Pese a que la taquilla afecta a todo el mundo, mis simpatías se concentran en los actores, que están obligados a dar la cara incluso cuando el patio de butacas es un páramo. ¿De dónde sacan las fuerzas? ¿Se entrenan especialmente para ello? ¿Se oculta allí el secreto de cómo lidiar con los lunes? Preguntas así me vinieron a la cabeza durante toda la semana pasada, en cada uno de los teatros a los que fui, empezando el domingo por la Sala Triángulo, donde apenas una docena de espectadores se habían reunido a ver No me acuerdo, mientras el resto de la humanidad parecía concentrarse a dos minutos de allí en los bares de la calle Argumosa o en la plaza de Lavapiés, que ofrecía un continuum de gastronomía india como parte del festival Bollywood.
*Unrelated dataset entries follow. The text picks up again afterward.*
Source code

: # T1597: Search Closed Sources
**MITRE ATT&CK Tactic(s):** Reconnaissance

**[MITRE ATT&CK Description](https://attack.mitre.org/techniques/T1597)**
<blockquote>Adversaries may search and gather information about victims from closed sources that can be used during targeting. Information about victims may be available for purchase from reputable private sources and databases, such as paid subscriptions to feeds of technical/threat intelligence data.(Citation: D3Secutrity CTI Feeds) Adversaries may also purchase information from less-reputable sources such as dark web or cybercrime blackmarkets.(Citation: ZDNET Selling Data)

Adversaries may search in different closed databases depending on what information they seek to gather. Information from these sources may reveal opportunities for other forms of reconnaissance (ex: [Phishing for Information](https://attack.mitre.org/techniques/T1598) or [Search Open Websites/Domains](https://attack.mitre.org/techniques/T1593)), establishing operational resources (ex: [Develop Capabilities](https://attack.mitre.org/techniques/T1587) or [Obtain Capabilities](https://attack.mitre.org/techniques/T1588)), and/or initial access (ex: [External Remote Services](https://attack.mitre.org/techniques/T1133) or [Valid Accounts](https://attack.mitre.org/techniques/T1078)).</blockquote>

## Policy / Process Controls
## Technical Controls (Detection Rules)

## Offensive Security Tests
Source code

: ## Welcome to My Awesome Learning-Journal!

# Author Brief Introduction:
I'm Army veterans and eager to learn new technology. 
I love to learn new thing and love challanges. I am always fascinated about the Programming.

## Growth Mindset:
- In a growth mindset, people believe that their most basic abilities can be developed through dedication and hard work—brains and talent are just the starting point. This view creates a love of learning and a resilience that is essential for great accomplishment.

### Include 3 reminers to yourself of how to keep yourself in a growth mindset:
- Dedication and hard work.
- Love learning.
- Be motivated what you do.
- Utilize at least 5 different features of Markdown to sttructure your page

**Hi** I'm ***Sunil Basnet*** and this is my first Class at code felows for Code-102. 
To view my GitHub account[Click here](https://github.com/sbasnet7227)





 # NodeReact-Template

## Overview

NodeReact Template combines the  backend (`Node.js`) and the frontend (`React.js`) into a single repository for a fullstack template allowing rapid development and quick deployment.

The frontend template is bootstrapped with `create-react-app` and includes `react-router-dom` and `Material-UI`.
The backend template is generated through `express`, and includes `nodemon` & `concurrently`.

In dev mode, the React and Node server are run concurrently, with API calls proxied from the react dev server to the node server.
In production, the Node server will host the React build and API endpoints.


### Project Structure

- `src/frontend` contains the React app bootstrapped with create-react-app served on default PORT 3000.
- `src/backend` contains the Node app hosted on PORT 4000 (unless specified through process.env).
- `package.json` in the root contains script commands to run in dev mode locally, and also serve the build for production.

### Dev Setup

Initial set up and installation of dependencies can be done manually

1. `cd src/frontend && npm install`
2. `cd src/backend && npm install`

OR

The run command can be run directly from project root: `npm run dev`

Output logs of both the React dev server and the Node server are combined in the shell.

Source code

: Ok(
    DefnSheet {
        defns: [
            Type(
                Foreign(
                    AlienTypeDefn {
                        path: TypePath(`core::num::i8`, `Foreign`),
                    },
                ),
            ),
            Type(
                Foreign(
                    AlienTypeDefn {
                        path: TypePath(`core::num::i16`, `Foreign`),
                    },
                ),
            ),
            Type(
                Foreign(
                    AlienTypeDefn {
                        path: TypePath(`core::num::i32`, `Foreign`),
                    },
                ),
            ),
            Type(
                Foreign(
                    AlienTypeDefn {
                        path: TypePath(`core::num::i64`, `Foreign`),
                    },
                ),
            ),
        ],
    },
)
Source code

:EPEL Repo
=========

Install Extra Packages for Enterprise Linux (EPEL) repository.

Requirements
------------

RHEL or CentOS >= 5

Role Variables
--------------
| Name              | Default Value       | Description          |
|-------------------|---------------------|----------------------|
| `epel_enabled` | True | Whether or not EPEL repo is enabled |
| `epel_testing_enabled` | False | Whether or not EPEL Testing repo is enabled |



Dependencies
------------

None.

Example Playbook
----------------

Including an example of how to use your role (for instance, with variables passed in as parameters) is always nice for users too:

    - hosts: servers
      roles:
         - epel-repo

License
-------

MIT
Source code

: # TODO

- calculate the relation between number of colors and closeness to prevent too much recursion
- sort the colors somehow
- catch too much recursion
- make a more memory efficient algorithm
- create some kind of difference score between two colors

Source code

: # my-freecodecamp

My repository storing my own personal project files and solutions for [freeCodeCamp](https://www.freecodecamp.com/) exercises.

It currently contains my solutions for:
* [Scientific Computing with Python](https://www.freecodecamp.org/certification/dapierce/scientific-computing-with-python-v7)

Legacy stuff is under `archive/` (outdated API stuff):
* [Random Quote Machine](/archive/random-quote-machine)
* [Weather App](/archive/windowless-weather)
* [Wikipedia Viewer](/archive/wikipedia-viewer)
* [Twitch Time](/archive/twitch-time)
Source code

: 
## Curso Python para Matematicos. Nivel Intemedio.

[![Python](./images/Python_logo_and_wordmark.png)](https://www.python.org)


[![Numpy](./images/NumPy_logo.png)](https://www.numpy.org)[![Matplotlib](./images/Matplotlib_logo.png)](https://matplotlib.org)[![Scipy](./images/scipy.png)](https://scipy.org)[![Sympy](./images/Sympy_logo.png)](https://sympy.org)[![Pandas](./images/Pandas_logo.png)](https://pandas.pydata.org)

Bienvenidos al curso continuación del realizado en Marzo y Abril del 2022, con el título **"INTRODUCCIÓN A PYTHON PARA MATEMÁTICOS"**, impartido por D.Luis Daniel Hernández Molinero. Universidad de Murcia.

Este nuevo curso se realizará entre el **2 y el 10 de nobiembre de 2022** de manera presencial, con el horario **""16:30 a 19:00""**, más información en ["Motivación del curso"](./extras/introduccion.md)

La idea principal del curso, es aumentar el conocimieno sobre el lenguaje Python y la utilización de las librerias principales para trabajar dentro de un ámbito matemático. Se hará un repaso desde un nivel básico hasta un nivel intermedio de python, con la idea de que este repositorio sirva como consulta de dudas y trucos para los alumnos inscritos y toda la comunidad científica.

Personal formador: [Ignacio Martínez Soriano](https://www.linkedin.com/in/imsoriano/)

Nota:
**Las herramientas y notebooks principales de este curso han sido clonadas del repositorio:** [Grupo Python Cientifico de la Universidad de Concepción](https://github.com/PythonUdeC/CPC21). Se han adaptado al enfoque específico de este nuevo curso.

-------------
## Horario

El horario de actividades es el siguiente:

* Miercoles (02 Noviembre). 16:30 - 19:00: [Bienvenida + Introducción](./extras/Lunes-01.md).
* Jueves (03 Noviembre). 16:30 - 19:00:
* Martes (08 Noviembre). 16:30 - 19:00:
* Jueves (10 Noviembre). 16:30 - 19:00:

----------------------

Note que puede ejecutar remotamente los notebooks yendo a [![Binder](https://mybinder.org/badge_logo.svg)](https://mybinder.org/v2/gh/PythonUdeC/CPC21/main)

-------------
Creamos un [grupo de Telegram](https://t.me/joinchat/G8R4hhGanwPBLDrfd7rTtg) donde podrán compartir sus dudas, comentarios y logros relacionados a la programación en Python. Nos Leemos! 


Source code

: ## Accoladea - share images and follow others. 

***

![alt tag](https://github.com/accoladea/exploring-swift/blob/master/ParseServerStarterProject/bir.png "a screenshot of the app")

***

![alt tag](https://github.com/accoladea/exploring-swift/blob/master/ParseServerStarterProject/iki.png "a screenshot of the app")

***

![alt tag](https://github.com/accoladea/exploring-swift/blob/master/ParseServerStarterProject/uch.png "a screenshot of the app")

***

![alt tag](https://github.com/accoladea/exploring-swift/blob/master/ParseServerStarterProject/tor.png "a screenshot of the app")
En esas circunstancias, hacía falta mucho amor al arte para encerrarse en una sala a oscuras. Pero la obra lo merece, como comprobaron los que subieron por la calle Zurita hasta el teatro.

Diez minutos después de la hora anunciada, como para dar una última oportunidad a los rezagados, las tres actrices de la obra entraron en escena. Y, por el entusiasmo con que lo hicieron, se hubiera dicho que se hallaban ante las plateas llenas del cercano Teatro Valle-Inclán (donde las plateas distan de estarlo; véase más abajo). La energía interpretativa no decayó durante cerca de una hora y cuarto. No me acuerdo es una serie de sketches con elementos de clown, vodevil, metateatro y hasta baile al ritmo de Tina Turner, puesta al servicio de un tema expresamente banal: un día en la vida de un hombre llamado Ramón, de quien se nos dan datos también banales, como que le gustan los plátanos, se ocupa de su madre anciana y está enamorado de su vecina, sin atreverse a hablarle. La particularidad es que todo eso se cuenta desde dentro de su cerebro, con atención a las asociaciones de su memoria, de la que cada actriz interpreta una variedad: episódica, semántica, operativa. Ramón nunca habla, pero en cuanto recuerda algo –por ejemplo, los bochornos de la infancia– las actrices lo ponen en escena. Aquí la frase «el teatro de la mente» es literal.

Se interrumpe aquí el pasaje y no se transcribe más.